• THE DATA:

====================

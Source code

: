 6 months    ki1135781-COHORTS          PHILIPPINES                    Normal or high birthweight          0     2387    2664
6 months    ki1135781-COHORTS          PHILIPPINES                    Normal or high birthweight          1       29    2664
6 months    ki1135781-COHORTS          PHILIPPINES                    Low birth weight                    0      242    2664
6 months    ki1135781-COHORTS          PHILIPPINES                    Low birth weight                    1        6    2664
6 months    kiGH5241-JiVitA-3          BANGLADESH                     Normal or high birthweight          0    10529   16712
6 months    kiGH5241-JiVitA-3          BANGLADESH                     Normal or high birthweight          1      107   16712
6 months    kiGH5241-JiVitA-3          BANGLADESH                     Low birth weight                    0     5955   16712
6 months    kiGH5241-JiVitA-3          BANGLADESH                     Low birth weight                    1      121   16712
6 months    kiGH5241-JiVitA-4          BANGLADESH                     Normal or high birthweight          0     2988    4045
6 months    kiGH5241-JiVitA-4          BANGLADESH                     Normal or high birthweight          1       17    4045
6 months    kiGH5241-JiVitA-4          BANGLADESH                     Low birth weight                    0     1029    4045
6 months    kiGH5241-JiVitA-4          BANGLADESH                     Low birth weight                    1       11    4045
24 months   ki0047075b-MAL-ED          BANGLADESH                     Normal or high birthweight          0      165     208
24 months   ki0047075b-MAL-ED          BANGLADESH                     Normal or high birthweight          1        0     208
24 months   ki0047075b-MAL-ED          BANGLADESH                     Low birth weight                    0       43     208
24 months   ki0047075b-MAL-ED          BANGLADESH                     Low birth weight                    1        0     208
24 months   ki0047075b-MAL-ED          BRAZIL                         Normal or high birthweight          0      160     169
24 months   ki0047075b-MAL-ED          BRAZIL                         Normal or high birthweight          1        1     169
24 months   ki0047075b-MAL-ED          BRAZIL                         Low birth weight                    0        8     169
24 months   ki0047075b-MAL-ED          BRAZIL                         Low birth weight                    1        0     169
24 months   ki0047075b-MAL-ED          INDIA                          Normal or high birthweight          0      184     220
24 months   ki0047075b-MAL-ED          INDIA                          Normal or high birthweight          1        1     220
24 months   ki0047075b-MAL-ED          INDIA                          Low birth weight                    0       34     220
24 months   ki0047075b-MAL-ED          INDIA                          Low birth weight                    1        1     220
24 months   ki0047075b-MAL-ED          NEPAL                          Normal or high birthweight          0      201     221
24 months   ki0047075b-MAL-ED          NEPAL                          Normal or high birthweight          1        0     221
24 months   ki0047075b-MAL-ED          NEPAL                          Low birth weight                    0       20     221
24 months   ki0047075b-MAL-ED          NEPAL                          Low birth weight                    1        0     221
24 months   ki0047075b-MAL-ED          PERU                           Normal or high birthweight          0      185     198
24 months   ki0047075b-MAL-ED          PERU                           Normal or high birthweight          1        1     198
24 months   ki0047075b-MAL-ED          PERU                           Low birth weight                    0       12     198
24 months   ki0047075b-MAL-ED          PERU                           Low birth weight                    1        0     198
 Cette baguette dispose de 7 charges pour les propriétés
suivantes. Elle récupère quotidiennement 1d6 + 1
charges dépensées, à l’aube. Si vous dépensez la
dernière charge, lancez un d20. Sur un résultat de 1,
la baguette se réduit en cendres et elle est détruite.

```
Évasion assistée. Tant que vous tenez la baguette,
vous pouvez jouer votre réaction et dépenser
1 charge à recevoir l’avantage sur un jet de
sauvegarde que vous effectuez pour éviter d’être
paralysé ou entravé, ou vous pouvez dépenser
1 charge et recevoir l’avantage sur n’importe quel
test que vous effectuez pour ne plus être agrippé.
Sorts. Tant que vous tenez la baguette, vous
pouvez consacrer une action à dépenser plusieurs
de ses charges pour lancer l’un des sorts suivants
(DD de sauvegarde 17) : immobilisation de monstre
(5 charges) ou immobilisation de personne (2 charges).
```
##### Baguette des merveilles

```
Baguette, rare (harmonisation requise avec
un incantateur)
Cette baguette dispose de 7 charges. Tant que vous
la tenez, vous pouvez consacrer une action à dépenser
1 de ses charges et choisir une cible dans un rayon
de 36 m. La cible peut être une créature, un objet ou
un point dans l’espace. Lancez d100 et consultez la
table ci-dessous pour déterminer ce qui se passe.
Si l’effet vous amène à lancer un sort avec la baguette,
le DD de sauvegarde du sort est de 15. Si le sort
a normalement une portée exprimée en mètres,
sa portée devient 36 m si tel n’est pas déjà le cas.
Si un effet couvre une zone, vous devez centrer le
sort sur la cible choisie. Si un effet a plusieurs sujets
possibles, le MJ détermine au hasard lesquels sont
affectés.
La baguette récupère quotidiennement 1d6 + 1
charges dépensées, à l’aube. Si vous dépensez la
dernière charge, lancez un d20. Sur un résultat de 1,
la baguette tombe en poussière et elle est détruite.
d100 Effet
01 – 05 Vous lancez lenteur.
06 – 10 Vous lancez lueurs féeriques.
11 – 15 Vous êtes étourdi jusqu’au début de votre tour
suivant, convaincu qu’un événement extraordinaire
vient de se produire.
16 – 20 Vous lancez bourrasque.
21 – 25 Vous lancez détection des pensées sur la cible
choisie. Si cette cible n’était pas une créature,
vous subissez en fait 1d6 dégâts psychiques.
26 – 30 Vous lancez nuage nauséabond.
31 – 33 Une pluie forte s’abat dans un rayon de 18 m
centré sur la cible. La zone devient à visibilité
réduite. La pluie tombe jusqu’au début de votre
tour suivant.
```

====================

• AIM OF THE EXERCISE:
Reproduce every line of the material exactly.

• OUTPUT OF THE EXERCISE:
Source code

: 6 months    ki1135781-COHORTS          PHILIPPINES                    Normal or high birthweight          0     2387    2664
6 months    ki1135781-COHORTS          PHILIPPINES                    Normal or high birthweight          1       29    2664
6 months    ki1135781-COHORTS          PHILIPPINES                    Low birth weight                    0      242    2664
6 months    ki1135781-COHORTS          PHILIPPINES                    Low birth weight                    1        6    2664
6 months    kiGH5241-JiVitA-3          BANGLADESH                     Normal or high birthweight          0    10529   16712
6 months    kiGH5241-JiVitA-3          BANGLADESH                     Normal or high birthweight          1      107   16712
6 months    kiGH5241-JiVitA-3          BANGLADESH                     Low birth weight                    0     5955   16712
6 months    kiGH5241-JiVitA-3          BANGLADESH                     Low birth weight                    1      121   16712
6 months    kiGH5241-JiVitA-4          BANGLADESH                     Normal or high birthweight          0     2988    4045
6 months    kiGH5241-JiVitA-4          BANGLADESH                     Normal or high birthweight          1       17    4045
6 months    kiGH5241-JiVitA-4          BANGLADESH                     Low birth weight                    0     1029    4045
6 months    kiGH5241-JiVitA-4          BANGLADESH                     Low birth weight                    1       11    4045
24 months   ki0047075b-MAL-ED          BANGLADESH                     Normal or high birthweight          0      165     208
24 months   ki0047075b-MAL-ED          BANGLADESH                     Normal or high birthweight          1        0     208
24 months   ki0047075b-MAL-ED          BANGLADESH                     Low birth weight                    0       43     208
24 months   ki0047075b-MAL-ED          BANGLADESH                     Low birth weight                    1        0     208
24 months   ki0047075b-MAL-ED          BRAZIL                         Normal or high birthweight          0      160     169
24 months   ki0047075b-MAL-ED          BRAZIL                         Normal or high birthweight          1        1     169
24 months   ki0047075b-MAL-ED          BRAZIL                         Low birth weight                    0        8     169
24 months   ki0047075b-MAL-ED          BRAZIL                         Low birth weight                    1        0     169
24 months   ki0047075b-MAL-ED          INDIA                          Normal or high birthweight          0      184     220
24 months   ki0047075b-MAL-ED          INDIA                          Normal or high birthweight          1        1     220
24 months   ki0047075b-MAL-ED          INDIA                          Low birth weight                    0       34     220
24 months   ki0047075b-MAL-ED          INDIA                          Low birth weight                    1        1     220
24 months   ki0047075b-MAL-ED          NEPAL                          Normal or high birthweight          0      201     221
24 months   ki0047075b-MAL-ED          NEPAL                          Normal or high birthweight          1        0     221
24 months   ki0047075b-MAL-ED          NEPAL                          Low birth weight                    0       20     221
24 months   ki0047075b-MAL-ED          NEPAL                          Low birth weight                    1        0     221
24 months   ki0047075b-MAL-ED          PERU                           Normal or high birthweight          0      185     198
24 months   ki0047075b-MAL-ED          PERU                           Normal or high birthweight          1        1     198
24 months   ki0047075b-MAL-ED          PERU                           Low birth weight                    0       12     198
24 months   ki0047075b-MAL-ED          PERU                           Low birth weight                    1        0     198
 Cette baguette dispose de 7 charges pour les propriétés
suivantes. Elle récupère quotidiennement 1d6 + 1
charges dépensées, à l’aube. Si vous dépensez la
dernière charge, lancez un d20. Sur un résultat de 1,
la baguette se réduit en cendres et elle est détruite.

```
Évasion assistée. Tant que vous tenez la baguette,
vous pouvez jouer votre réaction et dépenser
1 charge à recevoir l’avantage sur un jet de
sauvegarde que vous effectuez pour éviter d’être
paralysé ou entravé, ou vous pouvez dépenser
1 charge et recevoir l’avantage sur n’importe quel
test que vous effectuez pour ne plus être agrippé.
Sorts. Tant que vous tenez la baguette, vous
pouvez consacrer une action à dépenser plusieurs
de ses charges pour lancer l’un des sorts suivants
(DD de sauvegarde 17) : immobilisation de monstre
(5 charges) ou immobilisation de personne (2 charges).
```
##### Baguette des merveilles

```
Baguette, rare (harmonisation requise avec
un incantateur)
Cette baguette dispose de 7 charges. Tant que vous
la tenez, vous pouvez consacrer une action à dépenser
1 de ses charges et choisir une cible dans un rayon
de 36 m. La cible peut être une créature, un objet ou
un point dans l’espace. Lancez d100 et consultez la
table ci-dessous pour déterminer ce qui se passe.
Si l’effet vous amène à lancer un sort avec la baguette,
le DD de sauvegarde du sort est de 15. Si le sort
a normalement une portée exprimée en mètres,
sa portée devient 36 m si tel n’est pas déjà le cas.
Si un effet couvre une zone, vous devez centrer le
sort sur la cible choisie. Si un effet a plusieurs sujets
possibles, le MJ détermine au hasard lesquels sont
affectés.
La baguette récupère quotidiennement 1d6 + 1
charges dépensées, à l’aube. Si vous dépensez la
dernière charge, lancez un d20. Sur un résultat de 1,
la baguette tombe en poussière et elle est détruite.
d100 Effet
01 – 05 Vous lancez lenteur.
06 – 10 Vous lancez lueurs féeriques.
11 – 15 Vous êtes étourdi jusqu’au début de votre tour
suivant, convaincu qu’un événement extraordinaire
vient de se produire.
16 – 20 Vous lancez bourrasque.
21 – 25 Vous lancez détection des pensées sur la cible
choisie. Si cette cible n’était pas une créature,
vous subissez en fait 1d6 dégâts psychiques.
26 – 30 Vous lancez nuage nauséabond.
31 – 33 Une pluie forte s’abat dans un rayon de 18 m
centré sur la cible. La zone devient à visibilité
réduite. La pluie tombe jusqu’au début de votre
tour suivant.
```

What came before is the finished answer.